Instructions for the task: Lines from the line with "4-lastlines : display" to the line with "10-no_more_js : deletes" in the entries below, and only those, must be output exactly, with both ends included.

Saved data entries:
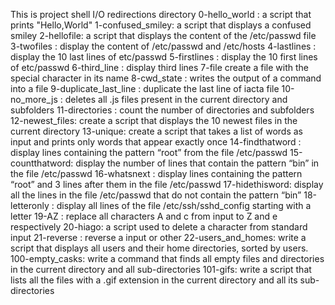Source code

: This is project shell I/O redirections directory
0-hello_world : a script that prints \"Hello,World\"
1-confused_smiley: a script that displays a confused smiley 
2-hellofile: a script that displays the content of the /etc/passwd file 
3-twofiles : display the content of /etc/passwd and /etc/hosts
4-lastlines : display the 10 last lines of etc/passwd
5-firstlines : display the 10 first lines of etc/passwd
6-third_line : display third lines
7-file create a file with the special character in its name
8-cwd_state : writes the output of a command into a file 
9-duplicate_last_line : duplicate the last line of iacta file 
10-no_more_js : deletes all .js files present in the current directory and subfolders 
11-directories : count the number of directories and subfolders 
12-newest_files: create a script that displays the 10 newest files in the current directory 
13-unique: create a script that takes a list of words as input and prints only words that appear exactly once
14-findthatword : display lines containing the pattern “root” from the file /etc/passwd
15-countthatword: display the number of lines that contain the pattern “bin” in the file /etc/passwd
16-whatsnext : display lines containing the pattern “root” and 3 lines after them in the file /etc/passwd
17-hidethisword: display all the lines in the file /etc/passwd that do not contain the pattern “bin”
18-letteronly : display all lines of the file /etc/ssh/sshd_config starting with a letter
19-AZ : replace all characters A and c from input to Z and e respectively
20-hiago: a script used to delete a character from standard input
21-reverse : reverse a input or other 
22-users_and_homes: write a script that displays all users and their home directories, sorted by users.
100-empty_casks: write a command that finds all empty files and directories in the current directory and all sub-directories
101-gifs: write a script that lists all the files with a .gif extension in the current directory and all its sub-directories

Response to the task:
4-lastlines : display the 10 last lines of etc/passwd
5-firstlines : display the 10 first lines of etc/passwd
6-third_line : display third lines
7-file create a file with the special character in its name
8-cwd_state : writes the output of a command into a file 
9-duplicate_last_line : duplicate the last line of iacta file 
10-no_more_js : deletes all .js files present in the current directory and subfolders 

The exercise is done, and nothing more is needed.